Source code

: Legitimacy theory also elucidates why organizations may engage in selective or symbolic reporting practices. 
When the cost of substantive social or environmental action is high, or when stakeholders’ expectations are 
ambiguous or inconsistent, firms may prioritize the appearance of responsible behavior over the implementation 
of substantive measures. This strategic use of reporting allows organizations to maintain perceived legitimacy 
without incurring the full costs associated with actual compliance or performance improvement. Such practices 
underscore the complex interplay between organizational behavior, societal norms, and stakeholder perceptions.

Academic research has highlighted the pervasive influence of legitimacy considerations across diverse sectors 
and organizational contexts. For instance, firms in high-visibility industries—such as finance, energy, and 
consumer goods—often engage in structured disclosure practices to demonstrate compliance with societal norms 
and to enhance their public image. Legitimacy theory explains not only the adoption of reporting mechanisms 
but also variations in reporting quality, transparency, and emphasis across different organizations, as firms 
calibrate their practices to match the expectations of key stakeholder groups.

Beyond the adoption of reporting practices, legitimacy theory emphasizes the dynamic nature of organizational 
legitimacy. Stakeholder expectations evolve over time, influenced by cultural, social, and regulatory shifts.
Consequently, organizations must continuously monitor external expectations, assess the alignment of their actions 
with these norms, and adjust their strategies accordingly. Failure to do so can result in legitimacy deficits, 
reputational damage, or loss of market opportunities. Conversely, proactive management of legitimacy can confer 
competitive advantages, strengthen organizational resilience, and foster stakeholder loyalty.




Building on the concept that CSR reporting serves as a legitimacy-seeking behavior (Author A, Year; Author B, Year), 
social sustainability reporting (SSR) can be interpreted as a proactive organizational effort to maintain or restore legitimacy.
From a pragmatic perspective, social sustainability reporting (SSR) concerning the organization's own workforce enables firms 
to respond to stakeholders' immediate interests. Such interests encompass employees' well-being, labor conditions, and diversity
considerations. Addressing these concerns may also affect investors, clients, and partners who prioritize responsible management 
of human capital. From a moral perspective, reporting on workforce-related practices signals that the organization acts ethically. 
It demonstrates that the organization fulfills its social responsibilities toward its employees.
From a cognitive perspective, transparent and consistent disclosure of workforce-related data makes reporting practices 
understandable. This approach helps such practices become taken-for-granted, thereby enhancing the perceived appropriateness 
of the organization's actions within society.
───
All of the data above should be written out again word for word.

Source code

: Legitimacy theory also elucidates why organizations may engage in selective or symbolic reporting practices. 
When the cost of substantive social or environmental action is high, or when stakeholders’ expectations are 
ambiguous or inconsistent, firms may prioritize the appearance of responsible behavior over the implementation 
of substantive measures. This strategic use of reporting allows organizations to maintain perceived legitimacy 
without incurring the full costs associated with actual compliance or performance improvement. Such practices 
underscore the complex interplay between organizational behavior, societal norms, and stakeholder perceptions.

Academic research has highlighted the pervasive influence of legitimacy considerations across diverse sectors 
and organizational contexts. For instance, firms in high-visibility industries—such as finance, energy, and 
consumer goods—often engage in structured disclosure practices to demonstrate compliance with societal norms 
and to enhance their public image. Legitimacy theory explains not only the adoption of reporting mechanisms 
but also variations in reporting quality, transparency, and emphasis across different organizations, as firms 
calibrate their practices to match the expectations of key stakeholder groups.

Beyond the adoption of reporting practices, legitimacy theory emphasizes the dynamic nature of organizational 
legitimacy. Stakeholder expectations evolve over time, influenced by cultural, social, and regulatory shifts.
Consequently, organizations must continuously monitor external expectations, assess the alignment of their actions 
with these norms, and adjust their strategies accordingly. Failure to do so can result in legitimacy deficits, 
reputational damage, or loss of market opportunities. Conversely, proactive management of legitimacy can confer 
competitive advantages, strengthen organizational resilience, and foster stakeholder loyalty.




Building on the concept that CSR reporting serves as a legitimacy-seeking behavior (Author A, Year; Author B, Year), 
social sustainability reporting (SSR) can be interpreted as a proactive organizational effort to maintain or restore legitimacy.
From a pragmatic perspective, social sustainability reporting (SSR) concerning the organization's own workforce enables firms 
to respond to stakeholders' immediate interests. Such interests encompass employees' well-being, labor conditions, and diversity
considerations. Addressing these concerns may also affect investors, clients, and partners who prioritize responsible management 
of human capital. From a moral perspective, reporting on workforce-related practices signals that the organization acts ethically. 
It demonstrates that the organization fulfills its social responsibilities toward its employees.
From a cognitive perspective, transparent and consistent disclosure of workforce-related data makes reporting practices 
understandable. This approach helps such practices become taken-for-granted, thereby enhancing the perceived appropriateness 
of the organization's actions within society.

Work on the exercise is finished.